**Work item:** Without the pictures, write the listing out again exactly as it appears.

**Listed entries:**

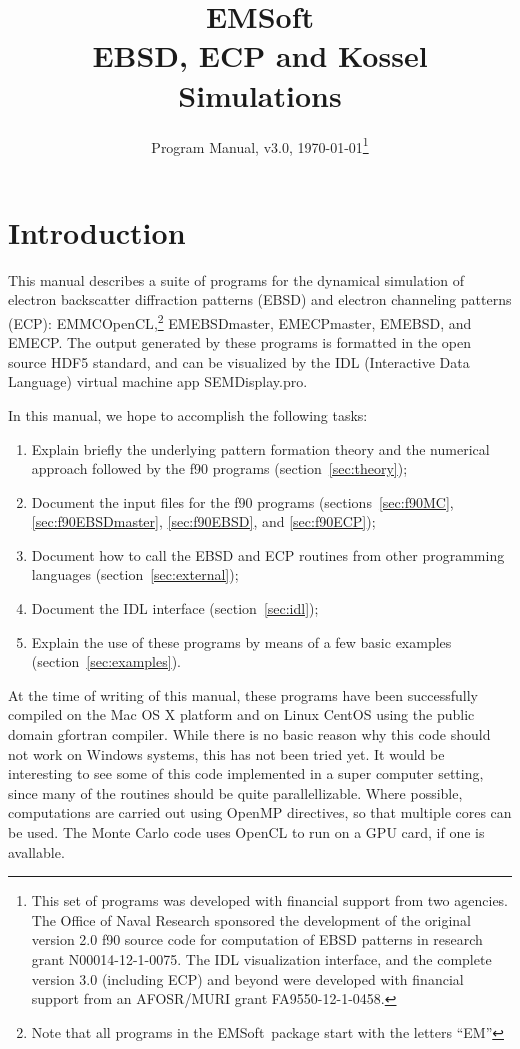 \documentclass[DIV=calc, paper=letter, fontsize=11pt]{scrartcl}	 %
\title{EMSoft\\ EBSD, ECP and Kossel Simulations} %
\author{\vspace*{-0.7in}} %
\date{Program Manual, v3.0, \today\protect\footnote{This set of programs was developed with financial support from two agencies. 
The Office of Naval Research sponsored the development of the original version 2.0 f90 source code for computation of EBSD patterns in research 
grant N00014-12-1-0075.  The IDL visualization interface, and the complete version 3.0 (including ECP) and beyond were developed with financial 
support from an AFOSR/MURI grant FA9550-12-1-0458.}}
\newcommand{\ctp}{\textsf{EMSoft}}
\begin{document}
\maketitle

\vspace*{-0.5in}\begin{figure}[h]
\leavevmode\centering
\epsfxsize=4.0in
\end{figure}

\renewcommand{\contentsname}{Table of Contents}
{\vspace*{-0.1in}\footnotesize\tableofcontents}

\newpage
\section{Introduction}
This manual describes a suite of programs for the dynamical simulation of electron backscatter diffraction patterns (EBSD) and electron channeling patterns (ECP):
\textsf{EMMCOpenCL},\footnote{Note that all programs in the \ctp\ package start with the letters ``EM''} \textsf{EMEBSDmaster}, \textsf{EMECPmaster}, \textsf{EMEBSD},
and \textsf{EMECP}.  The output generated by these programs is formatted in the open source HDF5 standard, and
can be visualized by the IDL (Interactive Data Language) virtual machine app \textsf{SEMDisplay.pro}.  

In this manual, we hope to accomplish the following tasks:
\begin{enumerate}
	\item Explain briefly the underlying pattern formation theory and the numerical approach followed by the f90 programs (section~\ref{sec:theory});
	\item Document the input files for the f90 programs (sections~\ref{sec:f90MC}, \ref{sec:f90EBSDmaster}, \ref{sec:f90EBSD}, and \ref{sec:f90ECP});
	\item Document how to call the EBSD and ECP routines from other programming languages (section~\ref{sec:external});
	\item Document the IDL interface (section~\ref{sec:idl});
	\item Explain the use of these programs by means of a few basic examples (section~\ref{sec:examples}).
\end{enumerate}

At the time of writing of this manual, these programs have been successfully compiled on the Mac OS X platform and on Linux CentOS using the public domain gfortran compiler.  
While there is no basic reason why this code should not work on Windows systems, this has not been tried yet.
It would be interesting to see some of this code implemented in a super computer setting, since many of the routines should be quite parallellizable.  Where possible, computations
are carried out using OpenMP directives, so that multiple cores can be used.  The Monte Carlo code uses OpenCL to run on a GPU card, if one is avallable.
\end{document}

**Completed task:**
 \documentclass[DIV=calc, paper=letter, fontsize=11pt]{scrartcl}	 %
\title{EMSoft\\ EBSD, ECP and Kossel Simulations} %
\author{\vspace*{-0.7in}} %
\date{Program Manual, v3.0, \today\protect\footnote{This set of programs was developed with financial support from two agencies. 
The Office of Naval Research sponsored the development of the original version 2.0 f90 source code for computation of EBSD patterns in research 
grant N00014-12-1-0075.  The IDL visualization interface, and the complete version 3.0 (including ECP) and beyond were developed with financial 
support from an AFOSR/MURI grant FA9550-12-1-0458.}}
\newcommand{\ctp}{\textsf{EMSoft}}
\begin{document}
\maketitle

\vspace*{-0.5in}\begin{figure}[h]
\leavevmode\centering
\epsfxsize=4.0in
\end{figure}

\renewcommand{\contentsname}{Table of Contents}
{\vspace*{-0.1in}\footnotesize\tableofcontents}

\newpage
\section{Introduction}
This manual describes a suite of programs for the dynamical simulation of electron backscatter diffraction patterns (EBSD) and electron channeling patterns (ECP):
\textsf{EMMCOpenCL},\footnote{Note that all programs in the \ctp\ package start with the letters ``EM''} \textsf{EMEBSDmaster}, \textsf{EMECPmaster}, \textsf{EMEBSD},
and \textsf{EMECP}.  The output generated by these programs is formatted in the open source HDF5 standard, and
can be visualized by the IDL (Interactive Data Language) virtual machine app \textsf{SEMDisplay.pro}.  

In this manual, we hope to accomplish the following tasks:
\begin{enumerate}
	\item Explain briefly the underlying pattern formation theory and the numerical approach followed by the f90 programs (section~\ref{sec:theory});
	\item Document the input files for the f90 programs (sections~\ref{sec:f90MC}, \ref{sec:f90EBSDmaster}, \ref{sec:f90EBSD}, and \ref{sec:f90ECP});
	\item Document how to call the EBSD and ECP routines from other programming languages (section~\ref{sec:external});
	\item Document the IDL interface (section~\ref{sec:idl});
	\item Explain the use of these programs by means of a few basic examples (section~\ref{sec:examples}).
\end{enumerate}

At the time of writing of this manual, these programs have been successfully compiled on the Mac OS X platform and on Linux CentOS using the public domain gfortran compiler.  
While there is no basic reason why this code should not work on Windows systems, this has not been tried yet.
It would be interesting to see some of this code implemented in a super computer setting, since many of the routines should be quite parallellizable.  Where possible, computations
are carried out using OpenMP directives, so that multiple cores can be used.  The Monte Carlo code uses OpenCL to run on a GPU card, if one is avallable.
\end{document}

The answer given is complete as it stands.